** What the task requires **
Go through the data line by line and count the lines that hold "minimum". Reply with the total only.

** Material supplied **
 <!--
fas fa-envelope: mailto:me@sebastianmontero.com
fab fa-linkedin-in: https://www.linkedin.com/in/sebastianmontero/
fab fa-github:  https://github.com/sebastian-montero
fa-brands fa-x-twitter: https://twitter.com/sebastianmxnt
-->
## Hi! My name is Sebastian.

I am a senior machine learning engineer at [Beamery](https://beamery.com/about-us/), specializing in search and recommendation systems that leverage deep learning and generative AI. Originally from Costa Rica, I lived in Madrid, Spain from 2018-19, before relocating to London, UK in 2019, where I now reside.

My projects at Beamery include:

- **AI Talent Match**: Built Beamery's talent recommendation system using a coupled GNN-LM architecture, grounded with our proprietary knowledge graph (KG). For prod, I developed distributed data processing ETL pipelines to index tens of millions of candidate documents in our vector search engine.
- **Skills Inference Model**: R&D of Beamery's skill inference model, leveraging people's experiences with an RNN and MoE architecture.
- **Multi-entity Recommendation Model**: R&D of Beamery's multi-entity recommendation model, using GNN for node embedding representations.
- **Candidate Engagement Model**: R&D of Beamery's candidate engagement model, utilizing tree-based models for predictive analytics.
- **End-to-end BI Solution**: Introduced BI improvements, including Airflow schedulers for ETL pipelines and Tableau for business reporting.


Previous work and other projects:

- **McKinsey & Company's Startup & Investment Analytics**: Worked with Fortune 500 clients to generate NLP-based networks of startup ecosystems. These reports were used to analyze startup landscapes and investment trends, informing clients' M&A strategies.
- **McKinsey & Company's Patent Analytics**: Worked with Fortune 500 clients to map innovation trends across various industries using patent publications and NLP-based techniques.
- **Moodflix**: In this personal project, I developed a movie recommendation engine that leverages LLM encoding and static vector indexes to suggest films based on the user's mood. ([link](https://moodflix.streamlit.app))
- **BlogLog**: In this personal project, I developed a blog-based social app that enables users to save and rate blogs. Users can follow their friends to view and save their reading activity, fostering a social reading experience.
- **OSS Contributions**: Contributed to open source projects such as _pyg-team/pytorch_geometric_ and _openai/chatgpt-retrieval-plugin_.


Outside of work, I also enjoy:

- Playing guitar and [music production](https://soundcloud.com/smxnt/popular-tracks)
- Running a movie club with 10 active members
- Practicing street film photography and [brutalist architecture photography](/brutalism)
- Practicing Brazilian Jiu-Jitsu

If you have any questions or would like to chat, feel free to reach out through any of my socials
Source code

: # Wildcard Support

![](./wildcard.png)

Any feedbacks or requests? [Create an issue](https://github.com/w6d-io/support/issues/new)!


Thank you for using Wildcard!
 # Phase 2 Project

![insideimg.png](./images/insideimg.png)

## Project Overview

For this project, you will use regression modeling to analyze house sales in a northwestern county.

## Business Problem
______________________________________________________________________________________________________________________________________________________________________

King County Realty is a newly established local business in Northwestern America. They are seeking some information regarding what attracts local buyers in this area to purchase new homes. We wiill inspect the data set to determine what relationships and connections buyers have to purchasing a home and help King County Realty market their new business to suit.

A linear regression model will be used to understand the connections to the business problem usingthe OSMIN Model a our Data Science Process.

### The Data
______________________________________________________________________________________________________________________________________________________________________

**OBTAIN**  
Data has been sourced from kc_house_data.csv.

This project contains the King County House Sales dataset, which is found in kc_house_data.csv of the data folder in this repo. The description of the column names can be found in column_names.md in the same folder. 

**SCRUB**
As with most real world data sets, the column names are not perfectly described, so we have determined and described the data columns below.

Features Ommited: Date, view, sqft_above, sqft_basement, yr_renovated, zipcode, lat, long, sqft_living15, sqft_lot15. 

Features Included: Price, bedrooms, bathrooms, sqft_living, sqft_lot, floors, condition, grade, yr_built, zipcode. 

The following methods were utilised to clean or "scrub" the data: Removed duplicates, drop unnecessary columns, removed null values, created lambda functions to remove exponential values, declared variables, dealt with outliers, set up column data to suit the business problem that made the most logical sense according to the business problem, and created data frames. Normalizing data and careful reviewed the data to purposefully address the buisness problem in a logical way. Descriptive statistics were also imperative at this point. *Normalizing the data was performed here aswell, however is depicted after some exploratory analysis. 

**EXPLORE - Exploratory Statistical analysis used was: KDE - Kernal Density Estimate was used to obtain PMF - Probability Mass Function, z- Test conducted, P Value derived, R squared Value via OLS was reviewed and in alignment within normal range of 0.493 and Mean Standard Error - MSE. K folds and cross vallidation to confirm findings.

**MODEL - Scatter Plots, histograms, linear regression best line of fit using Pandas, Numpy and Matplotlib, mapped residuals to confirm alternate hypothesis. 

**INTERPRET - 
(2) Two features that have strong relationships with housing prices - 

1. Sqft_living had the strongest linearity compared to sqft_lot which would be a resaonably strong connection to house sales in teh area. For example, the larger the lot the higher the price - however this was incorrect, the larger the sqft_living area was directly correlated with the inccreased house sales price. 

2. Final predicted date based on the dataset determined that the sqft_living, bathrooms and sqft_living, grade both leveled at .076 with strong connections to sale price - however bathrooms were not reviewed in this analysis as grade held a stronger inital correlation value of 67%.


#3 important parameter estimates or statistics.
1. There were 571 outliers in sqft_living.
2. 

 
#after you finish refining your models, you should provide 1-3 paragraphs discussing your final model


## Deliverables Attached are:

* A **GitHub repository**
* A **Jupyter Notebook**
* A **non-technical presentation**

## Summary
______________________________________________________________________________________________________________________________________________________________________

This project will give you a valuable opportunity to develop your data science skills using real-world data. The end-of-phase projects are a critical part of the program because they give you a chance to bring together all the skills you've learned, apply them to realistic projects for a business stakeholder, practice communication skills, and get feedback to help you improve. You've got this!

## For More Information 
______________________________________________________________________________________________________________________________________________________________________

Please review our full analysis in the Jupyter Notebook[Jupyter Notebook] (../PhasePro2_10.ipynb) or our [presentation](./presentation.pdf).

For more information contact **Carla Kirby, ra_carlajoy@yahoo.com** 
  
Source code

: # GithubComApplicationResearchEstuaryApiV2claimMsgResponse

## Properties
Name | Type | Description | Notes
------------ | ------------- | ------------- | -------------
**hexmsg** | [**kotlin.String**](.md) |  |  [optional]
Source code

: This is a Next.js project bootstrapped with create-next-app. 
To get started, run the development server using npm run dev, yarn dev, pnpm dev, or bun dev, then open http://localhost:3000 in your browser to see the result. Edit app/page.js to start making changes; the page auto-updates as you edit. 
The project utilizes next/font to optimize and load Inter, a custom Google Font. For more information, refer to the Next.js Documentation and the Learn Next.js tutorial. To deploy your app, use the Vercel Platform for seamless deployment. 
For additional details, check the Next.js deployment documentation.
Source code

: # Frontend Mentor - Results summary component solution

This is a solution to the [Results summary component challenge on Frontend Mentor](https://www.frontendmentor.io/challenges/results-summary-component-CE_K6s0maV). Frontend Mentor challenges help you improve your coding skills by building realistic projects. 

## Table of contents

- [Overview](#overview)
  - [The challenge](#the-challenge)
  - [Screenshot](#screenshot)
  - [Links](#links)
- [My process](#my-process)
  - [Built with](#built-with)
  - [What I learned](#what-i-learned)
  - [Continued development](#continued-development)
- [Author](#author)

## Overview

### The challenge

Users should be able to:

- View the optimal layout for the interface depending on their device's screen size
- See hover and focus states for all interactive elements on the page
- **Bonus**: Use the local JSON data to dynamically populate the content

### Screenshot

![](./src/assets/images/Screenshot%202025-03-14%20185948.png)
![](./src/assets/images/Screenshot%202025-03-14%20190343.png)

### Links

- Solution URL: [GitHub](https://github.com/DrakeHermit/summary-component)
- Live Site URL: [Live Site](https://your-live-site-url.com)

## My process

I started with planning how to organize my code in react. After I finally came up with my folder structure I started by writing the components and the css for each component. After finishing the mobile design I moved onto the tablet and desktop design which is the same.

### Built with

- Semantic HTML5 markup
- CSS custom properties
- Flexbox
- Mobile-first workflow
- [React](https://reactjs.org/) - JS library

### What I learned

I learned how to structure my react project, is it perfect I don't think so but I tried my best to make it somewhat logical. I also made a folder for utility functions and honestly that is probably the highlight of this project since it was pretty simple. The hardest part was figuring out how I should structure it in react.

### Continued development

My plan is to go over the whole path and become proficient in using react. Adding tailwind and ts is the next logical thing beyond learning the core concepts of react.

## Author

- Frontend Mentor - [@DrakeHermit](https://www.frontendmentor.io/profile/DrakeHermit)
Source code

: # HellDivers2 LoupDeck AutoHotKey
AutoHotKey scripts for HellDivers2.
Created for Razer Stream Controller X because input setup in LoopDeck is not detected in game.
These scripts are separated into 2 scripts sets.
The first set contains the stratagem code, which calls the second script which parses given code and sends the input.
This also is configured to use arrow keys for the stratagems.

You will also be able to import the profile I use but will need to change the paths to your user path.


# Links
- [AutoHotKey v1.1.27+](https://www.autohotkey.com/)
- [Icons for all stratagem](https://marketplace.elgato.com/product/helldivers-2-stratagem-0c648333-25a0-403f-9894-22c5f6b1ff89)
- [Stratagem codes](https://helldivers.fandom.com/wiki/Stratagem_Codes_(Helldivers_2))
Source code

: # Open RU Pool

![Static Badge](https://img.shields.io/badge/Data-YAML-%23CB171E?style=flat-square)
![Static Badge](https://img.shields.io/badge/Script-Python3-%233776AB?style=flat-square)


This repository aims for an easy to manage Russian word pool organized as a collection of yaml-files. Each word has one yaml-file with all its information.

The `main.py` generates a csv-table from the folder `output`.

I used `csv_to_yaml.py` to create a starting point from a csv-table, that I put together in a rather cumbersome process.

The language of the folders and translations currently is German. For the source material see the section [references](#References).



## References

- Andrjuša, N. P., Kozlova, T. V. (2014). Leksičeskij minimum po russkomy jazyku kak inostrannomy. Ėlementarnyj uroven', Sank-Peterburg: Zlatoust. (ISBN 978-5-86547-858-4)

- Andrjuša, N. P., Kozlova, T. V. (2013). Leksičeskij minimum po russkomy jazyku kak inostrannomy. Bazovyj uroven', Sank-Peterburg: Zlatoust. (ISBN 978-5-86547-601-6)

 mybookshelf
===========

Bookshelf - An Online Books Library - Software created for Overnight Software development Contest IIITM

** Task output **
2